Agadir Birds Valley

Whether you choose to stay by a white sandy beach or in the heart of a bustling city, holidays to Morocco are a feast for the senses. A fantastic fusion of Middle Eastern mystery and Spanish splendour, there's plenty to see and do. Haggle for bargains in a bazaar, soak up the spectacle of the Sahara, or even have breakfast with Bedouins. If you want to explore the natural wonders that Morocco has to offer, make sure you visit the Agadir Birds Valley. A superb, family-friendly day out, it's close to the sea and just a short journey from the Soussa Massa National Park.

History of Agadir

Also known as the ”Vallee des Oiseaux', the park is a relatively new attraction. It was built on the fertile soil of a dried-up riverbed, making it an ideal spot for park developers to plant a variety of exotic plants and flowers. The nearby town of Agadir was founded in the 1400s by Portuguese traders, who wanted to create a market town where they could barter with the local Bedouin tribes. By the 1500s, Agadir had blossomed into an important port, exporting sugar goods bought from the Saharan nomads, cotton, and the mineral potassium nitrate, which had become important to the military. However, the city's fortunes started to decline under the rule of Sultan Sidi Mohammed Ben Abdallah, who changed the trading routes to the more northerly port of Essaouira. More conflict was to strike in 1960, when a huge earthquake practically destroyed the city. Since being rebuilt, the city has re-established itself as Morocco's most-important exporter of fish. Today, Agadir is a popular tourist destination, boasting some of the best beaches in the country, authentic Berber cuisine, and a network of alleys and backstreets, where you'll find craftsmen hard at work. To top all that off, you have the wonderful natural attraction of Agadir Birds Valley.

What to expect

The valley covers more than six acres and is considered to be the most tranquil spot in the city.

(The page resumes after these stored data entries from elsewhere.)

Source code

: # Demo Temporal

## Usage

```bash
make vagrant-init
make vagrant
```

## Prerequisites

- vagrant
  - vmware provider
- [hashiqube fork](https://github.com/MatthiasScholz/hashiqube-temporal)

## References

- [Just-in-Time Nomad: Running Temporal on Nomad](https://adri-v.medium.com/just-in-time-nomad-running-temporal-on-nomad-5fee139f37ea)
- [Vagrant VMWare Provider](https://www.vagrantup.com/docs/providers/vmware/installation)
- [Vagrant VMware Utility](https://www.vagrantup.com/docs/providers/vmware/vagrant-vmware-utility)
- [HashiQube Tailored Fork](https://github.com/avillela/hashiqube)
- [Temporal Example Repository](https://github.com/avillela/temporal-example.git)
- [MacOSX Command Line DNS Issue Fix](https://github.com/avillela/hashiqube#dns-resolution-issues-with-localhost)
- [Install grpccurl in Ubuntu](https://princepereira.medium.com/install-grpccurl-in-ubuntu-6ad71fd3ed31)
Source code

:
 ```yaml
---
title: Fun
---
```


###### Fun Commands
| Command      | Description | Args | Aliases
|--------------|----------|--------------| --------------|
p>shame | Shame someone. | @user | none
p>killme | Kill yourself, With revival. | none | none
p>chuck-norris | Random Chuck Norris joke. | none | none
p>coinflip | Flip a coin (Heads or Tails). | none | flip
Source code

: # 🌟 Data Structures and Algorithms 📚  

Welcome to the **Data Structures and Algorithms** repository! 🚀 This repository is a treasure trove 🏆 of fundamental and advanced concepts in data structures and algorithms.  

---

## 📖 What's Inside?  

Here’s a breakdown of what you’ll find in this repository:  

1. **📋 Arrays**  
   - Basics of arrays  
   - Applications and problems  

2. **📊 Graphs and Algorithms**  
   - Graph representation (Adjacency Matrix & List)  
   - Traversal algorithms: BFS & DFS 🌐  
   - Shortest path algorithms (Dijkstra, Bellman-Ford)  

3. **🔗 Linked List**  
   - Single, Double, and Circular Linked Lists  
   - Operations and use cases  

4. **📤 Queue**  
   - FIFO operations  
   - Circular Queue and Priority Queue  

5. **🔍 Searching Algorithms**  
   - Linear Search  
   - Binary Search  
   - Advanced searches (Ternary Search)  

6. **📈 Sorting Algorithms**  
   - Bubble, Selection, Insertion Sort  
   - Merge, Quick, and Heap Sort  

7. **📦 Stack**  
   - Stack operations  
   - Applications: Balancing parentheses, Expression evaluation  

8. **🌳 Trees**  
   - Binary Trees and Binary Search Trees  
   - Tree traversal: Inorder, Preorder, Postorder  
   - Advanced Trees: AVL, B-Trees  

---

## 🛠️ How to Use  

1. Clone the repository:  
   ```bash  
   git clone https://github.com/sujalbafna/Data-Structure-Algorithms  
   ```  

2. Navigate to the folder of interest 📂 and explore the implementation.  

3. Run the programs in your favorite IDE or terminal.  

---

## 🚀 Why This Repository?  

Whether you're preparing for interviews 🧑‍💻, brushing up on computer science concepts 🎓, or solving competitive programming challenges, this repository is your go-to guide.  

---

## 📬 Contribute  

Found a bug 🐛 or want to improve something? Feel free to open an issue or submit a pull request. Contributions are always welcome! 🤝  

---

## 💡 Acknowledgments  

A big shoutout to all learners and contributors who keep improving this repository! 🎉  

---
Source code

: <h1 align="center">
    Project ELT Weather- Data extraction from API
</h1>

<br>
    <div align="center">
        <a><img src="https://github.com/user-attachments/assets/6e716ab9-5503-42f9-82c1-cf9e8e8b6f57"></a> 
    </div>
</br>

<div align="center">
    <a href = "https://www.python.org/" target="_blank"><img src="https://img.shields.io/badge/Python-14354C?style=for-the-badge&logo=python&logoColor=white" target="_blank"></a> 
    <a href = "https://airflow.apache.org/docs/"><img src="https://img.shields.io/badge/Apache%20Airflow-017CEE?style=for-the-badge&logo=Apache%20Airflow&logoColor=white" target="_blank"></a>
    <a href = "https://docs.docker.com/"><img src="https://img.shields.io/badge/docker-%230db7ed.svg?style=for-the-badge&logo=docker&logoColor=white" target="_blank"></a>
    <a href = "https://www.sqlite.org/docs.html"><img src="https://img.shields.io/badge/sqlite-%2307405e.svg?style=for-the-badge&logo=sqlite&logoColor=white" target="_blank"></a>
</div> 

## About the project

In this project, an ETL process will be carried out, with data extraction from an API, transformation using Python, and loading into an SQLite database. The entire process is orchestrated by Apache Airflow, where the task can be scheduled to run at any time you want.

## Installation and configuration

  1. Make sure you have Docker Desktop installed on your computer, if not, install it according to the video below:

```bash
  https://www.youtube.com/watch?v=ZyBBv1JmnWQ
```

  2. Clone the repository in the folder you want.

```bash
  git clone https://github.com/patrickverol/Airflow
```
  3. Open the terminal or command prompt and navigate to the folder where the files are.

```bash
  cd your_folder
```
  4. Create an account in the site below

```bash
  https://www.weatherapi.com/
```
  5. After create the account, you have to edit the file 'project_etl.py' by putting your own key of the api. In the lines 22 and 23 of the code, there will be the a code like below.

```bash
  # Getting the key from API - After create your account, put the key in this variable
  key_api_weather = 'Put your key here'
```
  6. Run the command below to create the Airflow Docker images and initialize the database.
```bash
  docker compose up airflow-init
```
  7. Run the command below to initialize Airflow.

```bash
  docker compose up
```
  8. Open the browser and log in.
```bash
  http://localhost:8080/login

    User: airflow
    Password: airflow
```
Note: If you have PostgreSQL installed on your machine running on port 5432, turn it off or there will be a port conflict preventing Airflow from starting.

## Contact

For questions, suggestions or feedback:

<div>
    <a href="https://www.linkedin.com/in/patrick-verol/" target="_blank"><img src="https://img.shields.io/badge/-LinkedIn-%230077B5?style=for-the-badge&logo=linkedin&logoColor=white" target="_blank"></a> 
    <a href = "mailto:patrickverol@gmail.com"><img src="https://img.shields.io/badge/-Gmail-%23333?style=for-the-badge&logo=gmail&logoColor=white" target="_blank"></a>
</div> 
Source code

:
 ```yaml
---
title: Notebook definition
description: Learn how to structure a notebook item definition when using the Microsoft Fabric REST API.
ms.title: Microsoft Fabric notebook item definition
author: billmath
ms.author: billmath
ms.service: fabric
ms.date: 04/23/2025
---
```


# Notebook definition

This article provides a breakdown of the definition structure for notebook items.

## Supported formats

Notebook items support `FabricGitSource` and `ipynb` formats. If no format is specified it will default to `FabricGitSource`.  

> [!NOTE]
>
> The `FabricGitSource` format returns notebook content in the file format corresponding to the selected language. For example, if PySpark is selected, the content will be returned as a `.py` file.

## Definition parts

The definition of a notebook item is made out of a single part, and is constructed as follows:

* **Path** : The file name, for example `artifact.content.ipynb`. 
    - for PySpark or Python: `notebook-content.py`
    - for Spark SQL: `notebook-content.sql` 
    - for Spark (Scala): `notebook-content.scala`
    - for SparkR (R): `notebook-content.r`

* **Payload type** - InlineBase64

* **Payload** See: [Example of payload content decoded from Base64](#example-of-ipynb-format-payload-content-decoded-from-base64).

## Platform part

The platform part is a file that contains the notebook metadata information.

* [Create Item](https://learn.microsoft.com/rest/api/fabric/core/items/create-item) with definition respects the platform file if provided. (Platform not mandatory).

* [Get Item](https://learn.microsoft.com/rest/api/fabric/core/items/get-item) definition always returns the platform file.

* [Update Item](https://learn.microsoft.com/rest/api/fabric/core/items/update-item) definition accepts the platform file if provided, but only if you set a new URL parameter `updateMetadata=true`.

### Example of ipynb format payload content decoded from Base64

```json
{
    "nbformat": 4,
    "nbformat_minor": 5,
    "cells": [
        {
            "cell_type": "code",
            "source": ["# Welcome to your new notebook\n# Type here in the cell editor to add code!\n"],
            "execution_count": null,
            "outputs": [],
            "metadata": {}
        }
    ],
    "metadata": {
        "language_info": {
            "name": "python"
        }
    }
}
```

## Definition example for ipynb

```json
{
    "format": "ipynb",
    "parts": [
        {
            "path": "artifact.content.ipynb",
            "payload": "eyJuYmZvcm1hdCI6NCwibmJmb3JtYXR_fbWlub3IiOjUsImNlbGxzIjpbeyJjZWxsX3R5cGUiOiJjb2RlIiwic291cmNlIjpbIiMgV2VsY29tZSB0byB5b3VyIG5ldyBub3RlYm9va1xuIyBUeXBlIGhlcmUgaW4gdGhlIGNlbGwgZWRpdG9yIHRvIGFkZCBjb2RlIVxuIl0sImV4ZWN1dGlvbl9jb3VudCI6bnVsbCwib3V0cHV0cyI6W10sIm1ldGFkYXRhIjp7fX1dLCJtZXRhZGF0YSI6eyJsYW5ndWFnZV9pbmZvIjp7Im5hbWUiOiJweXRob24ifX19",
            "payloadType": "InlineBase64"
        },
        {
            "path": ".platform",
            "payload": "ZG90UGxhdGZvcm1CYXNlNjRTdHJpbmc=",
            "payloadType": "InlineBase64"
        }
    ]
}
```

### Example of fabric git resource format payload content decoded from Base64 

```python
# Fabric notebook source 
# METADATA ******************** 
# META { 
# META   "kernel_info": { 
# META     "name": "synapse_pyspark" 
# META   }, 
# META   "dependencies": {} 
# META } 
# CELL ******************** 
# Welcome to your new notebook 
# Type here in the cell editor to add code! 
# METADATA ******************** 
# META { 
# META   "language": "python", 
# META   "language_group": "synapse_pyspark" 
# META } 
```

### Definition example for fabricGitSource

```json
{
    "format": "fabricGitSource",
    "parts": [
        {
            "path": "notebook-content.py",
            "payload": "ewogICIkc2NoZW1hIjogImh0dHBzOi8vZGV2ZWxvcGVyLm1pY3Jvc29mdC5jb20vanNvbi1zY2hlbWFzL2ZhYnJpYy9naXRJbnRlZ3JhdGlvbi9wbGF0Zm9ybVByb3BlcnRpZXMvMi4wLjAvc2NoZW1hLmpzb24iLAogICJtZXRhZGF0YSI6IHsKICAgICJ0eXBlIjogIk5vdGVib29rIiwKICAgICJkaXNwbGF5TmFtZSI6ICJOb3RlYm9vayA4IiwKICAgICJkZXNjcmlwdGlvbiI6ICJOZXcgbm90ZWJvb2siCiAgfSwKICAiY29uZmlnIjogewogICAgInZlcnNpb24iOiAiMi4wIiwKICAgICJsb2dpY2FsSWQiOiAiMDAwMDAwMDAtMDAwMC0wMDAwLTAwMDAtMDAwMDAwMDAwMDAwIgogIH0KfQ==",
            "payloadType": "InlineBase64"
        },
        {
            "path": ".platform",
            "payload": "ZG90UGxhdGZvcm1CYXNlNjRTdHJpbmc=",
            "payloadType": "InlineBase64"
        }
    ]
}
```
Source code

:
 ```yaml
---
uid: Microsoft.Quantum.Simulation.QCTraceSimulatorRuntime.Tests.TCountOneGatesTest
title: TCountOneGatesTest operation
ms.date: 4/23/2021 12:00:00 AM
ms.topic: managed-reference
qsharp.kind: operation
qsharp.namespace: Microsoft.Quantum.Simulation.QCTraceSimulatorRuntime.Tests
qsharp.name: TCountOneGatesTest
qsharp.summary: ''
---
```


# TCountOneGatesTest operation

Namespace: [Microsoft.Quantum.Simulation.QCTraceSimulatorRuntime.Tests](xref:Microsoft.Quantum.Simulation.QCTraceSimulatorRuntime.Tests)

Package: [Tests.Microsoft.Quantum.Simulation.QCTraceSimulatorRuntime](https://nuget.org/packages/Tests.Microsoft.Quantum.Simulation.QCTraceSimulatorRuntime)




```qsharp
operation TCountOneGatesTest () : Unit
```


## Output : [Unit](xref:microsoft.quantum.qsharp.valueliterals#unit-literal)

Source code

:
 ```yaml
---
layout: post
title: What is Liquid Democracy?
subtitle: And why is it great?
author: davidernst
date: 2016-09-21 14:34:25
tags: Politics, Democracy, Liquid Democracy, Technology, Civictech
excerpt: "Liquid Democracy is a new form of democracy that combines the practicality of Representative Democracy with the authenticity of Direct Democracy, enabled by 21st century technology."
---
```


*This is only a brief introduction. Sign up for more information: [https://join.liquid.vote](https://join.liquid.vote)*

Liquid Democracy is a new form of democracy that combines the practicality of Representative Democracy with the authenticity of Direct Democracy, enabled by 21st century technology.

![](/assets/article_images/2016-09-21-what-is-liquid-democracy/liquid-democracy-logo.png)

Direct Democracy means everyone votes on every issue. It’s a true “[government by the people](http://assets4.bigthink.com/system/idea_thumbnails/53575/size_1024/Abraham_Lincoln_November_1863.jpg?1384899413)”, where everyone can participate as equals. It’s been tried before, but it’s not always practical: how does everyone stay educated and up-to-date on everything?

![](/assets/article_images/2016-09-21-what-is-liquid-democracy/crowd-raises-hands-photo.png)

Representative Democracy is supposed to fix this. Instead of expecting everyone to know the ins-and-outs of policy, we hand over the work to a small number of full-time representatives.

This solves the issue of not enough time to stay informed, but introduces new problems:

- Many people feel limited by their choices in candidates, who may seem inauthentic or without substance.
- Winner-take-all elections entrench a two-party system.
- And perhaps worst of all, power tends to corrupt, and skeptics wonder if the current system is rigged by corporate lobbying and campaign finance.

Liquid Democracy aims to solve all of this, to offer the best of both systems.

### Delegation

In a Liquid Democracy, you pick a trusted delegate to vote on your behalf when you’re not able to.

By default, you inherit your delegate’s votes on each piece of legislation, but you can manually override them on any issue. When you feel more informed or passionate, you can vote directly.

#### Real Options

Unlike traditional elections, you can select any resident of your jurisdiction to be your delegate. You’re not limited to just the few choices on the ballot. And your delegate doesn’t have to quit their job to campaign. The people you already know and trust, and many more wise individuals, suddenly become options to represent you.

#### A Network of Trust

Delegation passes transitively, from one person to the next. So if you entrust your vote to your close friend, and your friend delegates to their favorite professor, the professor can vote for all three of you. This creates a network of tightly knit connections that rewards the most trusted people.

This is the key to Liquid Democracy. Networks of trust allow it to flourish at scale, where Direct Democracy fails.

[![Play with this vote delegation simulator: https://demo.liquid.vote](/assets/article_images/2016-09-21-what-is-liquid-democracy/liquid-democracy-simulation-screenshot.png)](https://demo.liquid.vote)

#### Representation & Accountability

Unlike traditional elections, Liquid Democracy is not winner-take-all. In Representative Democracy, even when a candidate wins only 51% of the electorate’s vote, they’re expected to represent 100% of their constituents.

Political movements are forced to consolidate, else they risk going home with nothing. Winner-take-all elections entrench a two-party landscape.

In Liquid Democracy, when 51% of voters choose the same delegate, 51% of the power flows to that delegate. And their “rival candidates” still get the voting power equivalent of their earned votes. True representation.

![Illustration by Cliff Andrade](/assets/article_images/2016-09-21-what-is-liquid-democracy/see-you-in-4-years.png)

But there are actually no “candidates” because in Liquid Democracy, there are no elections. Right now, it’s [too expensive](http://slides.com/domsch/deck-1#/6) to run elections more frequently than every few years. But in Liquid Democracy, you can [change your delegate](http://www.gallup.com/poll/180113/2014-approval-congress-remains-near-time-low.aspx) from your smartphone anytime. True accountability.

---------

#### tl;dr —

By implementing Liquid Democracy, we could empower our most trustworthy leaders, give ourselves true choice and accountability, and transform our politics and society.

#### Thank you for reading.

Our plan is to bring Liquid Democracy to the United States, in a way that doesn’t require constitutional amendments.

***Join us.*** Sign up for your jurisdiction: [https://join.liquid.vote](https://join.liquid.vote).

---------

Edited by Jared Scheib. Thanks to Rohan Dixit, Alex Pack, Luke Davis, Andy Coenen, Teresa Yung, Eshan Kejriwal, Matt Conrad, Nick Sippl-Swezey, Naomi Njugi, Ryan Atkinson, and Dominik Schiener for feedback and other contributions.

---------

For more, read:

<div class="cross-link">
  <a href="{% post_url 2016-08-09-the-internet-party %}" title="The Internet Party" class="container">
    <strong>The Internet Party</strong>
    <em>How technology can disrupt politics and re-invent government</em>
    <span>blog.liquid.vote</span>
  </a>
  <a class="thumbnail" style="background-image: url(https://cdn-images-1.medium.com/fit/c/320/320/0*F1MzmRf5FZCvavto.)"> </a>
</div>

Set in the parched remains of a riverbed, the surroundings are spectacular, with the wildlife park bordered by the colourful banks of what was once a bubbling waterway. There are still echoes of the river's activity, with a stunning waterfall that you'll find towards the middle of the park. Once you're done exploring, you'll find the beach less than 10 minutes' drive away. Agadir Beach is one of Morocco's largest. It's sheltered from the winds by the surrounding mountains, and one of the best if you want to top up your tan or spend some time playing with the kids. There's a good selection of water sports on offer, while the whole family can take it easy on the water front. If you want to see a little bit more wildlife then the Soussa Massa National Park is about half an hour away by car.

How to get there

You'll find the Vallee des Oiseaux overlooking the North Atlantic, midway along the coast. It's open seven days a week, opening at 11am and closing at 5.30pm. If you're coming from the city of Agadir, there's a miniature tourist train (known as a ”Noddy train'), which will pick you up from the beach and take you straight to the park's entrance. When you decide to leave, it'll take you back. If you've decided to drive, there are four main routes to the Agadir Birds Valley. Coming from the south, take the N1 motorway towards Ait Melloul and follow the signs. From the north, the N1 south is also the route to take. Those driving from the west will need to hop on the N10 or, if you're coming from the northwest, look out for the N7.